### ACTION ITEM
The answer must be every line of the records below that contains the word "begin", copied out.

### DATASET RECORDS
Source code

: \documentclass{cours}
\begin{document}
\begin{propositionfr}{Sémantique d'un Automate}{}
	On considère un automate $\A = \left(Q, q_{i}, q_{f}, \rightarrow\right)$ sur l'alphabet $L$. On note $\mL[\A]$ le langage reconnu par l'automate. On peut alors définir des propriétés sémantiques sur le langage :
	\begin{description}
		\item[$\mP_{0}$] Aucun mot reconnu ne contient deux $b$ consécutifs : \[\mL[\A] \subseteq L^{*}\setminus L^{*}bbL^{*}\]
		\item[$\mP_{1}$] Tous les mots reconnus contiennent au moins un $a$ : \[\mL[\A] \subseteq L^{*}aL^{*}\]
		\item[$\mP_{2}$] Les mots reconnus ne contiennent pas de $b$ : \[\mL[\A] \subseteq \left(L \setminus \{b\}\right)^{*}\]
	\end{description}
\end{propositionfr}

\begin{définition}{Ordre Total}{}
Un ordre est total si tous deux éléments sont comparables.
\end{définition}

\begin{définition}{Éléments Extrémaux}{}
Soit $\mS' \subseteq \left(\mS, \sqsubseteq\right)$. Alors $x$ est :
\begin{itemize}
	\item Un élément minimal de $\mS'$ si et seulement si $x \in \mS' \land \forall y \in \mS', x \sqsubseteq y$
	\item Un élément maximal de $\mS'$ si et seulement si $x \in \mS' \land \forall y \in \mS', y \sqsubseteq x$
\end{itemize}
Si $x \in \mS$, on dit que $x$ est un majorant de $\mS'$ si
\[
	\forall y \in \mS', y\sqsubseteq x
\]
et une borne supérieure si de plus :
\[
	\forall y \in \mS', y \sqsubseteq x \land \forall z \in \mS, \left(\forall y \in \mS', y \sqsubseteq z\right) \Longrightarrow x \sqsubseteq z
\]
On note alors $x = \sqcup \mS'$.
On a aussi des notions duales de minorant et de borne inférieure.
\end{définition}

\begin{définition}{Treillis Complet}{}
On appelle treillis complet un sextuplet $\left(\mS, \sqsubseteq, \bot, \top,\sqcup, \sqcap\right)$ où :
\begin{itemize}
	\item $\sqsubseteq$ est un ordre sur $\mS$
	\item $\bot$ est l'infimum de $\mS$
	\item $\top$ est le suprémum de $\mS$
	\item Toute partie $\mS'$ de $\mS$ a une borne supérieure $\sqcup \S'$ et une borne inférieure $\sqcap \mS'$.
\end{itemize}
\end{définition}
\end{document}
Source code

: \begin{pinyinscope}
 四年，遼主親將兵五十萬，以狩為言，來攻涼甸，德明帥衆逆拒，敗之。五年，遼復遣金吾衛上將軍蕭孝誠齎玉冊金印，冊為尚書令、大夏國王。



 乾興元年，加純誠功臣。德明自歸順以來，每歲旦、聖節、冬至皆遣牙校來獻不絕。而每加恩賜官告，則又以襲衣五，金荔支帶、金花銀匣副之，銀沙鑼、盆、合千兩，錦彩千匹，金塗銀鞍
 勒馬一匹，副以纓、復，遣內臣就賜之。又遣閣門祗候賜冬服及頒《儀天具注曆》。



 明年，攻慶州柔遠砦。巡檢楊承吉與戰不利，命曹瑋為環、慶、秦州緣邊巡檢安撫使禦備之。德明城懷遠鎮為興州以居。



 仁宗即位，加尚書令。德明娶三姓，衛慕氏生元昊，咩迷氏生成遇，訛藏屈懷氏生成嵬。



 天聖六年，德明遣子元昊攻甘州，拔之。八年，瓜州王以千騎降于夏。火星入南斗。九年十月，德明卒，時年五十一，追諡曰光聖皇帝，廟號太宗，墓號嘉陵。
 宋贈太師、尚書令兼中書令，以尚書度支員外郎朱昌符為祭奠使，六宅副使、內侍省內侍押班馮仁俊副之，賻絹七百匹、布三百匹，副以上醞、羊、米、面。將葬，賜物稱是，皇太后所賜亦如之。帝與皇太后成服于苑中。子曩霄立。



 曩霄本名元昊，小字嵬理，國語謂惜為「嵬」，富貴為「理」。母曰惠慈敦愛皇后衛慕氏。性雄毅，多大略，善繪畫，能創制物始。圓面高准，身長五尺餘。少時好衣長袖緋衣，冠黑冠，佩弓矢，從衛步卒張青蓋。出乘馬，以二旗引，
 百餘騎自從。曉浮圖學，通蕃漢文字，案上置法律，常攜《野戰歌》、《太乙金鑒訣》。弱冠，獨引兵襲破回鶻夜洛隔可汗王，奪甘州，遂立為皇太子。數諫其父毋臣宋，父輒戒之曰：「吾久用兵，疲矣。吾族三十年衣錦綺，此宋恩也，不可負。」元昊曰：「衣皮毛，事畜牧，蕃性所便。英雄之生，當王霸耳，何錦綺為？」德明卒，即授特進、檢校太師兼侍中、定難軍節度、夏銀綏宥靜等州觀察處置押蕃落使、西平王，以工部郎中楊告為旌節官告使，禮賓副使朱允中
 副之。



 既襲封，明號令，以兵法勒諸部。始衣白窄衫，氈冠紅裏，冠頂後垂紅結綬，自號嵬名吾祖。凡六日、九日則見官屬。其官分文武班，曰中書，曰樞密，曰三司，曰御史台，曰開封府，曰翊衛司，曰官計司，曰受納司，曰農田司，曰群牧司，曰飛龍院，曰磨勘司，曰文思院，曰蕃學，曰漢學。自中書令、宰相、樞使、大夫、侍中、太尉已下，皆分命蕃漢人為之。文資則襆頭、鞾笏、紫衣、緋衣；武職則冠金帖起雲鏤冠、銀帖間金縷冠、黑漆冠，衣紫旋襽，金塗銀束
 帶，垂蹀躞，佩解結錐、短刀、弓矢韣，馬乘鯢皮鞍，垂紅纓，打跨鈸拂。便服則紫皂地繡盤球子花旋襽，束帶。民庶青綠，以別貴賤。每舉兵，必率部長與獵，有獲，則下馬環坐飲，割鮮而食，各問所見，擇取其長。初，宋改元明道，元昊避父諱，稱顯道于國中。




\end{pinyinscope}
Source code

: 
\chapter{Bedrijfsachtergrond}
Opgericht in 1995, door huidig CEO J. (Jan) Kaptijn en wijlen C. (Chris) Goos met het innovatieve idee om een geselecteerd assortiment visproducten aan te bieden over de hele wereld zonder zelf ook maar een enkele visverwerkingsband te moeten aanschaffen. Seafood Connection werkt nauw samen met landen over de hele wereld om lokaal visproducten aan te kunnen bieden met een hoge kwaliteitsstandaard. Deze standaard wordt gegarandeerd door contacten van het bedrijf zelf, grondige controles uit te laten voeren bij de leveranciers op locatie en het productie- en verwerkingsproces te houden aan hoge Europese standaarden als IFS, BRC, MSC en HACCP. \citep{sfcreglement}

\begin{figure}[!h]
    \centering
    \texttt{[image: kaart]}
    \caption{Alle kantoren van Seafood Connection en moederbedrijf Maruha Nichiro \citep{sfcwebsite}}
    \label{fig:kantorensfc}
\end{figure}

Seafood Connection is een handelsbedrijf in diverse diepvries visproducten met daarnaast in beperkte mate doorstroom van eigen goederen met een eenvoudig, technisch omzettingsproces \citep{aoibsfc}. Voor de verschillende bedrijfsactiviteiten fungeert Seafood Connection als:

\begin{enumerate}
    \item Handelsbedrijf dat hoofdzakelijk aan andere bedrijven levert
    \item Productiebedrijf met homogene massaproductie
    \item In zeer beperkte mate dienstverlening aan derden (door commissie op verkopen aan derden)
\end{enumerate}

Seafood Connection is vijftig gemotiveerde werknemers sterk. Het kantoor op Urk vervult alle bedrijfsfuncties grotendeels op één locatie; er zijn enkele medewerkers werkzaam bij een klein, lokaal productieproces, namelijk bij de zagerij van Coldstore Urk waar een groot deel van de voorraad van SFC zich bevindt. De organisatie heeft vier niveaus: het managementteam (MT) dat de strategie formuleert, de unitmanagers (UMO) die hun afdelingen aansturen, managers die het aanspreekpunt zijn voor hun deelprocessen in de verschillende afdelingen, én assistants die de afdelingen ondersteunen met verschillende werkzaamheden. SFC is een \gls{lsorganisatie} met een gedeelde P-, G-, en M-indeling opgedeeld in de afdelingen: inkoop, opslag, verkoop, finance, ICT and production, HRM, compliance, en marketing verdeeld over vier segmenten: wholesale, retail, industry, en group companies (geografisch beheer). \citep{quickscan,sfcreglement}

### REPLY
\begin{document}
\begin{propositionfr}{Sémantique d'un Automate}{}
	\begin{description}
\begin{définition}{Ordre Total}{}
\begin{définition}{Éléments Extrémaux}{}
\begin{itemize}
\begin{définition}{Treillis Complet}{}
\begin{itemize}
: \begin{pinyinscope}
\begin{figure}[!h]
\begin{enumerate}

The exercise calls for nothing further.